MOSCOW, Russia – The first Russian satellite for weather and climate and environment monitoring in the Arctic region, Arktika-M, is to be sent to Earth orbit in June 2019, a Russian space industry source said.
“The launch of the Soyuz-2.1b carrier rocket from the Baikonur cosmodrome with the Fregat propeller and the first Arktika-M hydrometeorological satellite is scheduled for June 2019,” the source said.
The equipment installed on the Arktika-M satellite will be similar to the Elektro-L series geostationary meteorological satellites. The Arktika-M will be placed in high elliptical orbit, which will collect meteorological and hydrological information on the state of polar regions of the Earth, which are poorly covered by Electro-L.
The Arktika-M will periodically move away from the surface of the Earth and take pictures at different scales. It will have a different rotation speed than Earth and its angle of action will change continuously.

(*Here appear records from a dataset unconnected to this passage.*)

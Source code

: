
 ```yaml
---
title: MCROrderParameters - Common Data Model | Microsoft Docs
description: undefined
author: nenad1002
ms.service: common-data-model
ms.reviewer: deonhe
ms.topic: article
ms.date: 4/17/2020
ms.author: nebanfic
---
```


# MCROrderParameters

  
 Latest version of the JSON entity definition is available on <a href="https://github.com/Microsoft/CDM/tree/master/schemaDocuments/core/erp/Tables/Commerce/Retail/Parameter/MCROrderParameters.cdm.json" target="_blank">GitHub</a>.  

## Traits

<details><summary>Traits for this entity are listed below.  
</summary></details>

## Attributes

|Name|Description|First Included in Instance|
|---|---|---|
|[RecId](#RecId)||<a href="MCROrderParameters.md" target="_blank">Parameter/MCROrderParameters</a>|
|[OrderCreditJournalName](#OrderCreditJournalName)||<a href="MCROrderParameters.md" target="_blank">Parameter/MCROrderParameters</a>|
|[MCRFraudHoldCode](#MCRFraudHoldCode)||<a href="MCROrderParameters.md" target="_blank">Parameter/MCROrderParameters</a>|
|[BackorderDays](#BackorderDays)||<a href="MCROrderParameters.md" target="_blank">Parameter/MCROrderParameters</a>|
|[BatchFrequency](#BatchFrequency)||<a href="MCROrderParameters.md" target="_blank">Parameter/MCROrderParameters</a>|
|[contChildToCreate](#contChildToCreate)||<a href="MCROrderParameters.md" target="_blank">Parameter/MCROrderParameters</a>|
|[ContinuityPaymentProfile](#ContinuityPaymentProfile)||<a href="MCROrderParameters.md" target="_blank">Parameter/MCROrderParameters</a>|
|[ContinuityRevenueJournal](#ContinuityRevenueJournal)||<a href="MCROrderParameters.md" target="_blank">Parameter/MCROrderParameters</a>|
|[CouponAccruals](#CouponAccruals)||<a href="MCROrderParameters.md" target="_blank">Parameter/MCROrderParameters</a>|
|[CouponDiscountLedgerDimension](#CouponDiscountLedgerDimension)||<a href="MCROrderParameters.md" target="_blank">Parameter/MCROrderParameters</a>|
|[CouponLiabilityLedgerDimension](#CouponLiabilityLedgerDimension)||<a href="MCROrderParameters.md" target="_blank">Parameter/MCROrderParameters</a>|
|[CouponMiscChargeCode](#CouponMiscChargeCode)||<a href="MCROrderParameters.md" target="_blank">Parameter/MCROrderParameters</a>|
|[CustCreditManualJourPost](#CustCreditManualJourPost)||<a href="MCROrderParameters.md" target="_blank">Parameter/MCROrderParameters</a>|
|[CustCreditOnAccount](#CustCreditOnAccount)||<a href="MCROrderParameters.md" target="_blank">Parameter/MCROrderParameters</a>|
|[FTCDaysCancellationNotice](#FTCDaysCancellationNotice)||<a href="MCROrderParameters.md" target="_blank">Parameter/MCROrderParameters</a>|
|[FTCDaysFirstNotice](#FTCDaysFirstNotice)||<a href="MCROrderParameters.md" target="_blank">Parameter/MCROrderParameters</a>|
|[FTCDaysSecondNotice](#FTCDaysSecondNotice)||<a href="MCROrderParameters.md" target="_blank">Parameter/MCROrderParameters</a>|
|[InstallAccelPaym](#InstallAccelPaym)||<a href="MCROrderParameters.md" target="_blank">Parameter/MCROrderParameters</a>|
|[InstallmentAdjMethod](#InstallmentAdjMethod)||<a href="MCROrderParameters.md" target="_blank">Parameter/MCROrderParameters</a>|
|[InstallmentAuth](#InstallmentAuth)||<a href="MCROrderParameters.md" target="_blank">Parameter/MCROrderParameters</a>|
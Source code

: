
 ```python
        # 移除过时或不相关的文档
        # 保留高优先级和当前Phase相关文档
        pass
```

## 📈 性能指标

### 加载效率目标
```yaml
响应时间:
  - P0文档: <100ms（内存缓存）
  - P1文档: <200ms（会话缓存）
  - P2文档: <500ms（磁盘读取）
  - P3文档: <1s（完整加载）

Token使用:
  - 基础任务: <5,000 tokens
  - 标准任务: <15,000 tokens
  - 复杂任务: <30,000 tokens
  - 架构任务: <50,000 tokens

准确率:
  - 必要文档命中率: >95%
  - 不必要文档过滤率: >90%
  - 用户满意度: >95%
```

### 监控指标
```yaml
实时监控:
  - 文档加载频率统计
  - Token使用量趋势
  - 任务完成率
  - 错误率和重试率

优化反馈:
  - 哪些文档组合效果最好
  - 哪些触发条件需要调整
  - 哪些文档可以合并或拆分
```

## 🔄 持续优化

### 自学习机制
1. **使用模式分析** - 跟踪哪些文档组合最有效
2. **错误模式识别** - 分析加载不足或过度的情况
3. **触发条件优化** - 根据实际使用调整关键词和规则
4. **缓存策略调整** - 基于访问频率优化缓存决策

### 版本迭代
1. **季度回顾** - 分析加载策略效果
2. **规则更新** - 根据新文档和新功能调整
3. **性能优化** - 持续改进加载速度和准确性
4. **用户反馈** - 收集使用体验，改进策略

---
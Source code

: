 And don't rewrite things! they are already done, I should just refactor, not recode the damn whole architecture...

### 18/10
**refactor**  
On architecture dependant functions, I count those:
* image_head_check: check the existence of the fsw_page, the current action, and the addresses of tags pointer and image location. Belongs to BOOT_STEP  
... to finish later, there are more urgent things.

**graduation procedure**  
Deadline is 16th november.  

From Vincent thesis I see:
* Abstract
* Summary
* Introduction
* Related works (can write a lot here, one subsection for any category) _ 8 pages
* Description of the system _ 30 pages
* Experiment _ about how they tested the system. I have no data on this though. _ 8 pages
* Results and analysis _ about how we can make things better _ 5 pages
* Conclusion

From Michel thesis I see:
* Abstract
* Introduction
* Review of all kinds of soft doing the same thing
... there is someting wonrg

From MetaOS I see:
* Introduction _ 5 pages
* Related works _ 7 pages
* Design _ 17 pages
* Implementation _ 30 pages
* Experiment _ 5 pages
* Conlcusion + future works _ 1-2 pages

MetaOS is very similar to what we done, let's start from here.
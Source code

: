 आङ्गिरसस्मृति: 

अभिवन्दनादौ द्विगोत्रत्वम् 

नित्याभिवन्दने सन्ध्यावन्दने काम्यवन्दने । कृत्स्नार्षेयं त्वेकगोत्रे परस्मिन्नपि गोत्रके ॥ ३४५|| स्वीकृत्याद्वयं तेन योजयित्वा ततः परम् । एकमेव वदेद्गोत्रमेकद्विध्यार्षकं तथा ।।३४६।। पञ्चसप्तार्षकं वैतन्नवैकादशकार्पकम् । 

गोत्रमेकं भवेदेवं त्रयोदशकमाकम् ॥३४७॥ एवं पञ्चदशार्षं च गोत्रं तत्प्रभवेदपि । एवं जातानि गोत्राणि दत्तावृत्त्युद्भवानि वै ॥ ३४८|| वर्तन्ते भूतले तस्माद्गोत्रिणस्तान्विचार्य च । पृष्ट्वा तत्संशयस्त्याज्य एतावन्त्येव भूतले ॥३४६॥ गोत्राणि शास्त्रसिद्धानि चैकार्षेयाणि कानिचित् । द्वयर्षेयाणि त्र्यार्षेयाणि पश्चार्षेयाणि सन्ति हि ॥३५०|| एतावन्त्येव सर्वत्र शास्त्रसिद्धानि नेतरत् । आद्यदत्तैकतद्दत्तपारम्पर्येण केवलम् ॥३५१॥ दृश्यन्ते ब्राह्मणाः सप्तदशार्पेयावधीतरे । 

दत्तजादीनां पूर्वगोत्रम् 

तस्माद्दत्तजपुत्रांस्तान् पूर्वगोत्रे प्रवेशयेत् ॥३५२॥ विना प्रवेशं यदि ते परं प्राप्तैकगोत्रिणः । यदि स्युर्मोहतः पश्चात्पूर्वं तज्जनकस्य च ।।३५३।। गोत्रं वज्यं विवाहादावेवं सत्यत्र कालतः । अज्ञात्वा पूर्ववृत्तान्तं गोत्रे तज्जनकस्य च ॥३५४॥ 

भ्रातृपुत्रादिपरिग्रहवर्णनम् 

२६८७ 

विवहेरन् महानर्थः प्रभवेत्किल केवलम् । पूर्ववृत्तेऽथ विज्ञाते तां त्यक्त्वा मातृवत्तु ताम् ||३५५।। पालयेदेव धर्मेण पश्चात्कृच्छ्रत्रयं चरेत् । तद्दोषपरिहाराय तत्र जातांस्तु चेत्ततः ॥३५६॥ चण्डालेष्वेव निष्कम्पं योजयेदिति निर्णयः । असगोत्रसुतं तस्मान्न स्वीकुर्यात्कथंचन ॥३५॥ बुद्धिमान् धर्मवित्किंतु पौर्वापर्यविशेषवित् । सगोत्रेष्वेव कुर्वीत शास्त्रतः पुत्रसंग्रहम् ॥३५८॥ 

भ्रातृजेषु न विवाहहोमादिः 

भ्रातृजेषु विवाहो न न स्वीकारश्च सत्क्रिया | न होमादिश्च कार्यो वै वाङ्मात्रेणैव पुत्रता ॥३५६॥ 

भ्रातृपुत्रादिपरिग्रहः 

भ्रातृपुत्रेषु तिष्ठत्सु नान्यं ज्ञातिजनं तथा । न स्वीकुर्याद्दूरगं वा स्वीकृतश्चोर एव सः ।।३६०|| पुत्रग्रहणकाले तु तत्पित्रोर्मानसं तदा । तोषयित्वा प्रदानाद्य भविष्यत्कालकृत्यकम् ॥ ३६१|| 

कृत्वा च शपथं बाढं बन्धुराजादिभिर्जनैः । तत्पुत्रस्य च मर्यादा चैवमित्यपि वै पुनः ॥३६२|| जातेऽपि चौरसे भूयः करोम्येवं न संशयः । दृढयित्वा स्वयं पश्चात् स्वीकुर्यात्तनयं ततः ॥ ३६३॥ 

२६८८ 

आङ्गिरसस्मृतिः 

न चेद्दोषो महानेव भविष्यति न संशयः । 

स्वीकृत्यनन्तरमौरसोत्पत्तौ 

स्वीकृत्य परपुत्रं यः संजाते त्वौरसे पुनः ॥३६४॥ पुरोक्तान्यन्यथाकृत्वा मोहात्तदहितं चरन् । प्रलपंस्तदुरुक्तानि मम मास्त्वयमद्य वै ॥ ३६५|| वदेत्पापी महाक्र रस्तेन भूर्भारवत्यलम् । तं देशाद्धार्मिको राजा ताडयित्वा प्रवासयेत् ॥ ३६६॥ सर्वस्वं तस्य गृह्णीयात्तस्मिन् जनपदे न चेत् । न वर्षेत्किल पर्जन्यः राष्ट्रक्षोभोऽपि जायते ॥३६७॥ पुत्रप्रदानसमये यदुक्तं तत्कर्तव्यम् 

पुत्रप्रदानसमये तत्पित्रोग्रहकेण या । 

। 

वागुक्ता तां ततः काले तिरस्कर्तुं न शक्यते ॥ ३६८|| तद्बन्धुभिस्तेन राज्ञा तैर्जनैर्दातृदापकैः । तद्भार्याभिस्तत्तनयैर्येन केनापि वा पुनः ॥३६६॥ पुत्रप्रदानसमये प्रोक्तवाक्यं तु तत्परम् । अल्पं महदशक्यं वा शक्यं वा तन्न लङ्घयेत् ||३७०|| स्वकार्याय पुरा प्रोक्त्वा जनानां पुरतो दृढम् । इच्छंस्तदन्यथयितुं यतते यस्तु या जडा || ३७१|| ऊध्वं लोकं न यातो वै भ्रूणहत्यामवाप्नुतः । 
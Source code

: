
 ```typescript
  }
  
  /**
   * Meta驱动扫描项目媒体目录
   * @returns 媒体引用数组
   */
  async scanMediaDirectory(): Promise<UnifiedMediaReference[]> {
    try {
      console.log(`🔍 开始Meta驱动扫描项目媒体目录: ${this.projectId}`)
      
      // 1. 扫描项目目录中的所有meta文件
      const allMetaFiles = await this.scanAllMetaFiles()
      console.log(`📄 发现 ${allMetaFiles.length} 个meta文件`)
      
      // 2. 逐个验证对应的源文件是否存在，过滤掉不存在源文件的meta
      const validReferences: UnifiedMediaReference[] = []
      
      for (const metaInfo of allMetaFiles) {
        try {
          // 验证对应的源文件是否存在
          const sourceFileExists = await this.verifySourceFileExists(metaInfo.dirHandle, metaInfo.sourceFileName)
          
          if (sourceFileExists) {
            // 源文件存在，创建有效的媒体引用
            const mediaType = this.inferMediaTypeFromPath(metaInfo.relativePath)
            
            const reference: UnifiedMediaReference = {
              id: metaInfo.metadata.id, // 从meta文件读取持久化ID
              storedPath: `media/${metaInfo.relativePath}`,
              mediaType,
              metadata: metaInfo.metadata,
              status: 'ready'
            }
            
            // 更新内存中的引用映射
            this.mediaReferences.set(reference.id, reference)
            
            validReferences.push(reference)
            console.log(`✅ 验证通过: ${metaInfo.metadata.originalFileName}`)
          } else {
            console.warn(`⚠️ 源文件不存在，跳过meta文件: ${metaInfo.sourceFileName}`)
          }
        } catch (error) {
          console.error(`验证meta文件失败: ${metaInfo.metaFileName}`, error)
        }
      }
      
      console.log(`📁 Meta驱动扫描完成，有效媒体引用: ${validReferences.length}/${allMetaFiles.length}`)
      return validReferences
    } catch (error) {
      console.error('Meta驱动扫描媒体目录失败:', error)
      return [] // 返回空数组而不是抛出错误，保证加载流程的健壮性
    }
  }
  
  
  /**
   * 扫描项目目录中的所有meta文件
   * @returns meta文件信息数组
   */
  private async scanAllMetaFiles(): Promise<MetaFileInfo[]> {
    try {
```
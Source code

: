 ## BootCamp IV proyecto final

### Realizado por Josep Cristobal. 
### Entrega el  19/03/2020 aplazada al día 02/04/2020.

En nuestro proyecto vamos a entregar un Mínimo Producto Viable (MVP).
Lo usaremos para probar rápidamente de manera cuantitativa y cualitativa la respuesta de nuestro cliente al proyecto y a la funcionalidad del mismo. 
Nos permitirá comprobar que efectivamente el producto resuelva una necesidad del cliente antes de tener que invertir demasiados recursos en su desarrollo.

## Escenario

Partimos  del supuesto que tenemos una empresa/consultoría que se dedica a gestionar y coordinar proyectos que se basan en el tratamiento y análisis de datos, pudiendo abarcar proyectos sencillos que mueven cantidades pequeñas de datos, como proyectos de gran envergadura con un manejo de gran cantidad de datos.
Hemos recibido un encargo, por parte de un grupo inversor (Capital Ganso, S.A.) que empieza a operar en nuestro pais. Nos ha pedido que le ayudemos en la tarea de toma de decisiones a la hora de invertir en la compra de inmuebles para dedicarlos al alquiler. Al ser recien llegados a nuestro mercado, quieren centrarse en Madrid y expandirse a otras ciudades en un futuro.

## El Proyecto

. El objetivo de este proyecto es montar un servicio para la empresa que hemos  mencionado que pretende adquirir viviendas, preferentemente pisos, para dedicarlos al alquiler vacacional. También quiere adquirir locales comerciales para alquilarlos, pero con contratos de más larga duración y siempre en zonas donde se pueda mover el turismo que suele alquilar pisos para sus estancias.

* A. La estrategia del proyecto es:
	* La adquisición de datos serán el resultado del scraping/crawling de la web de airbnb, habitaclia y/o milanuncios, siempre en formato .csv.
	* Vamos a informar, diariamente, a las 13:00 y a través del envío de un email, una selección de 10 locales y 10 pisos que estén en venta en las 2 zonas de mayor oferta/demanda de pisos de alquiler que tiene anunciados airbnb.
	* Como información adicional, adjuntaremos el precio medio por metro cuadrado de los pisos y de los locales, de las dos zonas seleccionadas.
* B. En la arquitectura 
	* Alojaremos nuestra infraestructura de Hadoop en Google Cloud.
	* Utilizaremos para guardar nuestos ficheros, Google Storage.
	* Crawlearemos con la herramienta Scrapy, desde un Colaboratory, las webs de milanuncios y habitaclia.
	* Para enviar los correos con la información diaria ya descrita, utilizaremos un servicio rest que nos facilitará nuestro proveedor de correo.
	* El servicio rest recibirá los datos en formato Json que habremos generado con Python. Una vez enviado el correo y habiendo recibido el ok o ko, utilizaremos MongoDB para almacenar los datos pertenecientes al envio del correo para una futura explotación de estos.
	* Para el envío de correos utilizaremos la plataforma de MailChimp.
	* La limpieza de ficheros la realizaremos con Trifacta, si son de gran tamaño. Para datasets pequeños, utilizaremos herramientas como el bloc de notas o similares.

After placing two devices of this series in orbit, the Hydrometeorological Center of Russia will now receive information about the atmosphere and surface at the poles of the Earth. This will allow for improved short-term weather forecasting models and provide scientists with a wealth of new data to study global climate change.
Previously, it was reported that the second Arktika-M satellite was slated to be launched in 2021. Russia’s federal space program for 2016-2025 also includes plans to launch three additional Arktika-M satellites in 2023, 2024 and 2025, but the contract for its production has not yet been completed.
Over the past few years, Russia has been actively ramping up its defenses in the Arctic, constructing new bases, launching icebreakers, ramping up its coastal and air defenses – and even tidying up junk to keep the snowy region clean, RT reported. The Russian military has also tested a handful of weapon systems made specifically to be used in the Arctic according to the channel.